まるで見つかったら怒られると言わんばかりの行動であった。
「・・・スイリューですかな。どこにいくのやら?戦場はだめですよ?」
水色の体表を持つ50センチの子ドラゴンがギクッとする。
「家にいなさいとクレア様にきつく言われているのでしょう?あなたはまだ力がない。」
『でも・・・。』
スイリューが言葉代わりにシュンとする態度を見せる。ラビットが「・・・見なかったことにしましょう。」と優しく撫でる。

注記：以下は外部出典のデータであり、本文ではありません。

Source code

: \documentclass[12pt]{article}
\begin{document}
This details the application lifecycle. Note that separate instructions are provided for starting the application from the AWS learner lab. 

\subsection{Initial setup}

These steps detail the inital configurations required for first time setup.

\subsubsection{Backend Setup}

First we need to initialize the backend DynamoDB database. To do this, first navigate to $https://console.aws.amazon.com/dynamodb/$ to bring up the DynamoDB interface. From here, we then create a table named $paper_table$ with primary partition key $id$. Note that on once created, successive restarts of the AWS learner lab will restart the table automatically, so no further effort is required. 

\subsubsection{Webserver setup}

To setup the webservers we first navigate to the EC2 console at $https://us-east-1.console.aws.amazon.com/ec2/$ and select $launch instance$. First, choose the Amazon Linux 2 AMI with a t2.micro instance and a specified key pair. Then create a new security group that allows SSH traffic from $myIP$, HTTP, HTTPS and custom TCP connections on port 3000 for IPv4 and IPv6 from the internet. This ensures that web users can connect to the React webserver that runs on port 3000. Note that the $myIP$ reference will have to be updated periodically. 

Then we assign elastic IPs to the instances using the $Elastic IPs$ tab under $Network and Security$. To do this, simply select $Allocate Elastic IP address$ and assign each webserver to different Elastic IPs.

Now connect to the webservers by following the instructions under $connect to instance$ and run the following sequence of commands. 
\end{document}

「その代わり見るだけに留めなさい。戦っても死ぬだけですよ。」
スイリューがパッと喜び、颯爽にリーゼたちのいる戦場に飛んで向かうのだった。
◇◇場面転換◇◇
戦争により、死んだジランド王国騎士団や冒険者有志たちがアンデッド系魔物として蘇り、戦場が再び混沌してしまった。
「ハーハハハ!」
「リッチ!お前を倒せば・・・。」
リッチを止めようと剣を向ける。だが、時既に遅し。アンデッド系魔物がリッチを守るかのように横槍を入れたのだった。
「くっ・・・。」
リーゼの周囲にアンデッド系魔物が並んでいた。これではリッチを倒せない。
「サァテ、オ前タチノ魔力ヲヨコセ!!」
リッチの元に集結せんがためにアンデッド系魔物がそろぞろ集まりだす。魔力を回復したら、アンデッド合体により、巨体化するのは目に見えていた。
「ハーハハハ!シャーロット!!形勢逆転ヨ!!」
リッチがリーゼをシャーロットと呼び、高笑いする。
突如、空に魔法陣模様が現れ、戦場を含め、ジランド王国全体が光に包まれる。その光によってアンデッド系魔物が次々と倒れていく。
「・・・ハ!?コレハ光魔法!?」
「リッチ。お前の負けだ。もう逝くがよい。」
覇竜が上空に現れた。
「覇竜様!?」
覇竜の登場に見上げるリーゼたち。
「光魔法(極大)・昇天の光!!」
覇竜はジランド王国全体にアンデッド系魔物に強力な効果がある光魔法をかけた。リッチも含めてだ。
「グワァァァァァ!コノ光魔法ハ覚エガアル!!貴様ハアノ時ノ・・・!!」
リッチが覇竜=人間姿のリュウだと気付いた。リッチは光魔法でやられかけるが、しぶとく耐える。
「我ハ暴竜ヲ倒スマデハヤラレ・・・。」
「いい加減にしなさい!執着しすぎると嫌われるわ!!」
リーゼの言葉を聞いたソル、ポチ、シンがリーゼたちに対しての恋に盲目さながらの指摘にギクッとする。
リーゼはリッチに剣で突き刺すようにとどめを差した。
「ガッ・・・。」
リッチは骸骨が崩れ、白い粉になるのだった。
リーゼが上空にいる覇竜を見上げる。
「回復魔法(中級)・エリアヒール!」
覇竜は怪我していたリーゼたちを回復させる。
「ありがとうございます。助かりました!」
「私は行く。そちらがまずい状況なんでな。」
覇竜が急ぐかのように飛ぶ。
「え?」
リーゼたちが暴竜とカインズたちの戦場を見やる。
そこで目にしたのは生物の頂点に立つ四大竜の暴竜と魔竜が戦っていたのだった・・・。